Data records
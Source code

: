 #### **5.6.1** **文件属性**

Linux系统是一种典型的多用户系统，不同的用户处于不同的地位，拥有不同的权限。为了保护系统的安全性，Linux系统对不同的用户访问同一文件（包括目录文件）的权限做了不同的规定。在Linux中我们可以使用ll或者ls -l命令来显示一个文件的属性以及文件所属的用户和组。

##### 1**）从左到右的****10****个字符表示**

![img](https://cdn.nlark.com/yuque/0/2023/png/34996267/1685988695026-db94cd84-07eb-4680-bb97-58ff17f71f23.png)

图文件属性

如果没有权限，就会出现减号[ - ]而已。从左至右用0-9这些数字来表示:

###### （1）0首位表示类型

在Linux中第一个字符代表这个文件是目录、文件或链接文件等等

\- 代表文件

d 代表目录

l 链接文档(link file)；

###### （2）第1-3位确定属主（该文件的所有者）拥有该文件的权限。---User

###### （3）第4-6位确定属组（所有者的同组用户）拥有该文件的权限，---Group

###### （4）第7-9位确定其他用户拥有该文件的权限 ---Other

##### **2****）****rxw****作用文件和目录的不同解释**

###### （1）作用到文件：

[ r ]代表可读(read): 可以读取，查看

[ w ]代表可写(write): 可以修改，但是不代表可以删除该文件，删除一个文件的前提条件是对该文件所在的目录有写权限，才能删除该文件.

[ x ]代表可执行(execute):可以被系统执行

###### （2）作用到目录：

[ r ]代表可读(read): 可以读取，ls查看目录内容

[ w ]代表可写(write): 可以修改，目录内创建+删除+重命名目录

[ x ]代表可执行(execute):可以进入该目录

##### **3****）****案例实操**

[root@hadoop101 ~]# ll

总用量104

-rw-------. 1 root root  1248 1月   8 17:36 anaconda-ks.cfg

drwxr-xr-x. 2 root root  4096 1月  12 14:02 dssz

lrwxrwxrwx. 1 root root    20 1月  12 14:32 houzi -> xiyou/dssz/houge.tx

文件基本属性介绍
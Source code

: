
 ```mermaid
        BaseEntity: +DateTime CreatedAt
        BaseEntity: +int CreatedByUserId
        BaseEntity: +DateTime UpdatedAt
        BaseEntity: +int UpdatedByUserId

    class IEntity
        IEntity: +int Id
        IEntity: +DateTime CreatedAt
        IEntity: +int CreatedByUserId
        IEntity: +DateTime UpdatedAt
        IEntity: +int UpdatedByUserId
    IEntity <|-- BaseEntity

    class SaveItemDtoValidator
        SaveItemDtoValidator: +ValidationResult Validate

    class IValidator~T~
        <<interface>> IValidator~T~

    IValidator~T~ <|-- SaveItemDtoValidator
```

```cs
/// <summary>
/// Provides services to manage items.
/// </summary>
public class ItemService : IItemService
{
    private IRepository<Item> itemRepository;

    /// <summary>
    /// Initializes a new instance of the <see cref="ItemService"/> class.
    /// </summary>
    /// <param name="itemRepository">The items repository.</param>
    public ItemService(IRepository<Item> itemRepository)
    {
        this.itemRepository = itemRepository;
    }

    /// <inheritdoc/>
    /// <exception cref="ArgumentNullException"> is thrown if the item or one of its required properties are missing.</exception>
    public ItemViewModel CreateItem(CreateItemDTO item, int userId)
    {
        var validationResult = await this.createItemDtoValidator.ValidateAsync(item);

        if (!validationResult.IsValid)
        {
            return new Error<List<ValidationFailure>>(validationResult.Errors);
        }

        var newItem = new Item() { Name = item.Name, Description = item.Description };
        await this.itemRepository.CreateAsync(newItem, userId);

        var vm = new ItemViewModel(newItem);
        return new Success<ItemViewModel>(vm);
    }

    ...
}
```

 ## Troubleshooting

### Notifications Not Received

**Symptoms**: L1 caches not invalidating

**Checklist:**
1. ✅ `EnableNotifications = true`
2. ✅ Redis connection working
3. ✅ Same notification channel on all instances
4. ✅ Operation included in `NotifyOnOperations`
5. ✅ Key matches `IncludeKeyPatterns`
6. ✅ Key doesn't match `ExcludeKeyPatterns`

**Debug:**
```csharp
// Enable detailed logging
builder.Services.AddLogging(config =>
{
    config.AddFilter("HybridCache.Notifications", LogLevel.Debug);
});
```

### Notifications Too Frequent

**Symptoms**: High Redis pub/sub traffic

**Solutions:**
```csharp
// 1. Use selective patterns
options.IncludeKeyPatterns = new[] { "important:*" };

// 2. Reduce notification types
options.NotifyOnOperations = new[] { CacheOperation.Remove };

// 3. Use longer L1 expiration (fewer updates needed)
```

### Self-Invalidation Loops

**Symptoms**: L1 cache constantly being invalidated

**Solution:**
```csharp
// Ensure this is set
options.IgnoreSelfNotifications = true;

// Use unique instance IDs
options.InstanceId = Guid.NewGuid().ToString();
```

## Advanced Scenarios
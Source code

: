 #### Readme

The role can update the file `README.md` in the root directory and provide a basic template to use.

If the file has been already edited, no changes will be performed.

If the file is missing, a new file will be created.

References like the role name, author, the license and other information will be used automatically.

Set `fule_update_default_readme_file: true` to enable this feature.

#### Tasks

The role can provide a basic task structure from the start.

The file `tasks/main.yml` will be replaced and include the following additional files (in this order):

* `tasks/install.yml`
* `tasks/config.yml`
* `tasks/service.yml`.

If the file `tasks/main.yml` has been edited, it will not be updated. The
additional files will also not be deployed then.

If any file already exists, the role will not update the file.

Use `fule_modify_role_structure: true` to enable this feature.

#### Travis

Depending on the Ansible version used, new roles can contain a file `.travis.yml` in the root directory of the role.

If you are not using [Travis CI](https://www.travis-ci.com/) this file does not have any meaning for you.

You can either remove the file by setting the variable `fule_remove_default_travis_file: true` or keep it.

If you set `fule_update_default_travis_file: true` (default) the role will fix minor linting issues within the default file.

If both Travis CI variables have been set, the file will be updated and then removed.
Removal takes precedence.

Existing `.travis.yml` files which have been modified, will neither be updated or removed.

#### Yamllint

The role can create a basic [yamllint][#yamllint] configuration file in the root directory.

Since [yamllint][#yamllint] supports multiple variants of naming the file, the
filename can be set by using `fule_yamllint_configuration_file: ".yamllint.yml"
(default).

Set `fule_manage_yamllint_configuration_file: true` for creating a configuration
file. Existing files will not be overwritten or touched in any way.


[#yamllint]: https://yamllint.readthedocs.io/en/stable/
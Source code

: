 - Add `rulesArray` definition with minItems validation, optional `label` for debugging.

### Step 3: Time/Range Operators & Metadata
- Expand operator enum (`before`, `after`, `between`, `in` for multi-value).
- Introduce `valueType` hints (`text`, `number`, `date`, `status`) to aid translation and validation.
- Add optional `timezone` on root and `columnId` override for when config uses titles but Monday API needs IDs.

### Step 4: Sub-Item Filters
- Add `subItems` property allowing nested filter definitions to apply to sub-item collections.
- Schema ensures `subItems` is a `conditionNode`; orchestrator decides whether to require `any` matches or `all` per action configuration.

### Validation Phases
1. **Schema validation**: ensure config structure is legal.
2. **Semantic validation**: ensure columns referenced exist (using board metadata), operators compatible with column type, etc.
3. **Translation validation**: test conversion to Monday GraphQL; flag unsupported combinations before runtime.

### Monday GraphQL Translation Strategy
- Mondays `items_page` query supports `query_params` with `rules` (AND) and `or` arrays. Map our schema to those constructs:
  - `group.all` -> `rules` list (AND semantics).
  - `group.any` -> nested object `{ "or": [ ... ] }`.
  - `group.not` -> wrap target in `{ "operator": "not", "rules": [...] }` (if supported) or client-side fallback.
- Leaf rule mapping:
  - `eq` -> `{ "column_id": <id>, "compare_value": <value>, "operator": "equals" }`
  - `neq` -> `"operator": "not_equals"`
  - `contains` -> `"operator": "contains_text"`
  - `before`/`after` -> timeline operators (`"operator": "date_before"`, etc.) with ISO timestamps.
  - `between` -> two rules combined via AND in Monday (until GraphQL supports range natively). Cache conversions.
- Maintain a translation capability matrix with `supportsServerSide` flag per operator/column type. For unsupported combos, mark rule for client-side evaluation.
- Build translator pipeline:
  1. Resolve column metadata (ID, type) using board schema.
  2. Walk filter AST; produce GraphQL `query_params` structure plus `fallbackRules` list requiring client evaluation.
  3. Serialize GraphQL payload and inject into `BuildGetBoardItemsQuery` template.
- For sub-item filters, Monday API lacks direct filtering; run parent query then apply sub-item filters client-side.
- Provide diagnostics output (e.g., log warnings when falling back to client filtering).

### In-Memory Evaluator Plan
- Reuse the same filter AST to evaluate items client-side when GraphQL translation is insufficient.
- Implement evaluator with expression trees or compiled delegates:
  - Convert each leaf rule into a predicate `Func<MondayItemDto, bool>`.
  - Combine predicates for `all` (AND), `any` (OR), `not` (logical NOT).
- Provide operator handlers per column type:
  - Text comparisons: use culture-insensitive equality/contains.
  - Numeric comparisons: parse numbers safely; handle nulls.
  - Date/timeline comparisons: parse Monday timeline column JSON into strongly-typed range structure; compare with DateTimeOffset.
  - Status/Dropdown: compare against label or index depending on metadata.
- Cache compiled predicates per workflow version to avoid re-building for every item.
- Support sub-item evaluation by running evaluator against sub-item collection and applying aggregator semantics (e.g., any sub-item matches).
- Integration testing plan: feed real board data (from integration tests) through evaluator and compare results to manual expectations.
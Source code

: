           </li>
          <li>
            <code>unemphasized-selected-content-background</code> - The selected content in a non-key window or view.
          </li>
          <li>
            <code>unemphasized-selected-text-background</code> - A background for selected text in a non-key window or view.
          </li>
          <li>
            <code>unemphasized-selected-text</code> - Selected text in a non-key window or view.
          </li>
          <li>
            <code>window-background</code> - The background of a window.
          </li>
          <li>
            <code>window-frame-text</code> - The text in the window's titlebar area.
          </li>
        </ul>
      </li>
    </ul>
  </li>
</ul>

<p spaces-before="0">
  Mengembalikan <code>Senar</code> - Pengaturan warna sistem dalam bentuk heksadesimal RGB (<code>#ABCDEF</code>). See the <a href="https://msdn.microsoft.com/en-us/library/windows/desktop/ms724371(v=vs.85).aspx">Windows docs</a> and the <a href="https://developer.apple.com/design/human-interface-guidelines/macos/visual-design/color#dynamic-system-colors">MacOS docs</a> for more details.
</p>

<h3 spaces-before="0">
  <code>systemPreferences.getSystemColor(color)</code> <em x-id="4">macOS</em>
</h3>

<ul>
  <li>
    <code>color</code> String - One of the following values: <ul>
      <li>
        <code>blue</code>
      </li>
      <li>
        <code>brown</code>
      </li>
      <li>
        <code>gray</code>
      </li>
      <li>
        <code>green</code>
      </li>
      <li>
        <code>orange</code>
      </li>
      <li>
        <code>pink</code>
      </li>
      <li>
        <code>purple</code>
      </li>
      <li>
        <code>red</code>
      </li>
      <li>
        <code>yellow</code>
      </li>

# DESCRIPTION OF THE TASK
A single number is the whole answer: how many lines of the records contain the word "already".

# RESULT
2